David Darst (DD): Well, I think this goes along with AAII’s mission and purpose. Nobody would try to operate on themselves or rewire their home, unless they had full-time training and experience. And I think that the point of asset allocation is to reduce risk. That’s one of the keys of my personal investment philosophy, which comes through in my book, “The Little Book That Saves Your Assets” (John Wiley & Sons, 2008). Asset protection is paramount. People work like crazy to get a little money to invest. You need that to grow to preserve purchasing power, but at the same time, you’ve got to have some defensiveness and some protection. So my asset allocation philosophy is made up of four very simple tenets.
First, asset protection is paramount.
Second, correlations are critical.

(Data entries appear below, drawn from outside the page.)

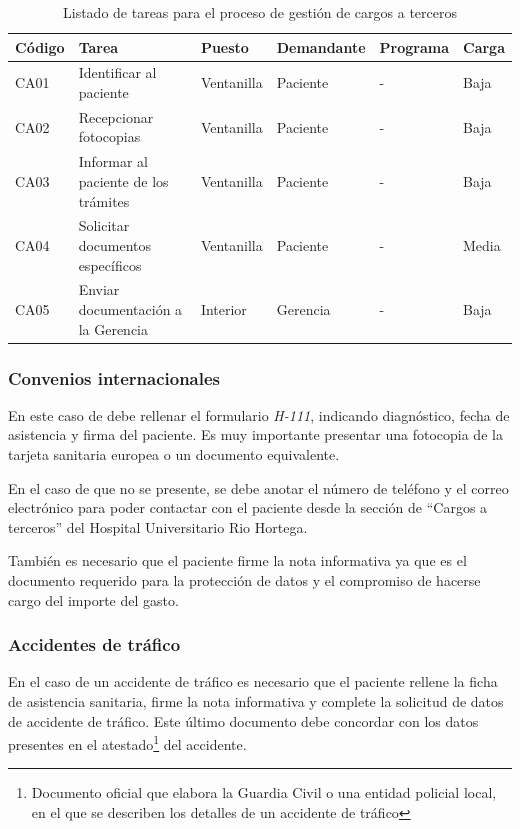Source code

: \begin{table}[H]
    \begin{tabular}{lp{5cm}llll}
        \toprule
        Código & Tarea                                & Puesto     & Demandante & Programa & Carga \\
        \midrule
        CA01   & Identificar al paciente              & Ventanilla & Paciente   & -        & Baja  \\
        CA02   & Recepcionar fotocopias               & Ventanilla & Paciente   & -        & Baja  \\
        CA03   & Informar al paciente de los trámites & Ventanilla & Paciente   & -        & Baja  \\
        CA04   & Solicitar documentos específicos     & Ventanilla & Paciente   & -        & Media \\
        CA05   & Enviar documentación a la Gerencia   & Interior   & Gerencia   & -        & Baja  \\
        \bottomrule
    \end{tabular}
    \caption{Listado de tareas para el proceso de gestión de cargos a terceros}
    \label{tab:proceso-cargos}
\end{table}

\subsubsection{Convenios internacionales}

En este caso de debe rellenar el formulario \textit{H-111}, indicando diagnóstico, fecha de asistencia y firma del paciente.
Es muy importante presentar una fotocopia de la tarjeta sanitaria europea o un documento equivalente.

En el caso de que no se presente, se debe anotar el número de teléfono y el correo electrónico para poder contactar con el paciente desde la sección de ``Cargos a terceros'' del Hospital Universitario Rio Hortega.

También es necesario que el paciente firme la nota informativa ya que es el documento requerido para la protección de datos y el compromiso de hacerse cargo del importe del gasto.

\subsubsection{Accidentes de tráfico}

En el caso de un accidente de tráfico es necesario que el paciente rellene la ficha de asistencia sanitaria, firme la nota informativa y complete la solicitud de datos de accidente de tráfico.
Este último documento debe concordar con los datos presentes en el atestado\footnote{Documento oficial que elabora la Guardia Civil o una entidad policial local, en el que se describen los detalles de un accidente de tráfico} del accidente.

That means that it does no good to have a bunch of things in your portfolio that all move together in the same way. I think I mention in the book that guys will come in and say, “Look at my portfolio,” and they’ve got airlines, trucking stocks, restaurants, McDonald’s … and if the oil and gas prices go up, it hampers all of these stocks. They’ve got hotels in there, and they think they’re diversified! So correlations are critical.

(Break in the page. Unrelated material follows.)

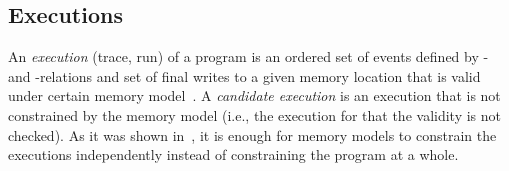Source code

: 

\subsection{Executions}
\label{ch:wmm:model:executions}

An \textit{execution} (trace, run) of a program is an ordered set of events defined by \po- and \rf-relations and set of final writes to a given memory location that is valid under certain memory model~\cite{alglave2014herding}. A \textit{candidate execution} is an execution that is not constrained by the memory model (i.e., the execution for that the validity is not checked). As it was shown in~\cite{wickerson2017automatically}, it is enough for memory models to constrain the executions independently instead of constraining the program at a whole.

Tenet number three is reversion to the mean. That means that if something has done well for 10 years or longer and starts to become too large a part of the portfolio, it’s important to look carefully at it. Like tech stocks in the late 1990s, or real estate stocks (I’m talking about the home builders) in 2005 and 2006. And if something’s down for a long time that is quality, it’s possible for it to stay down for a long time and still stay down. Exhibit 1 on this list is Japanese equities.
But if something’s down for a long time, you might want to take a careful look. One example would be the global gorillas, these great American companies—as well as Swiss, British and Canadian companies—that sell into the emerging markets, but because they’re in the local markets that have done so poorly for some years, they are not selling at extremely high valuations.
And the fourth tenet is the intersection of fundamentals, evaluation and psychology as the three drivers of asset prices, no matter what and no matter when. I know I mentioned this in a very brief fashion when we were on the panel at the CFA Institute Conference in Chicago. I think the point of asset allocation and diversification for individuals is that it’s very hard to be an expert—you need to have a good strategy and you need to have a good long-term, thoughtful view of yourself. What kind of risks can you take? What is your time horizon? What will you do if things go down—are you going to panic? The long-term returns from stocks are 8%–9% plus, but because of our inability to sit quietly in a room (which is something that the French playwright Molière said), we tend to buy at the top and sell at the bottom. And you’ve probably seen the numbers that indicate that doing so reduces the actual realized returns for many people’s stockholdings over the years to about half of the quoted return.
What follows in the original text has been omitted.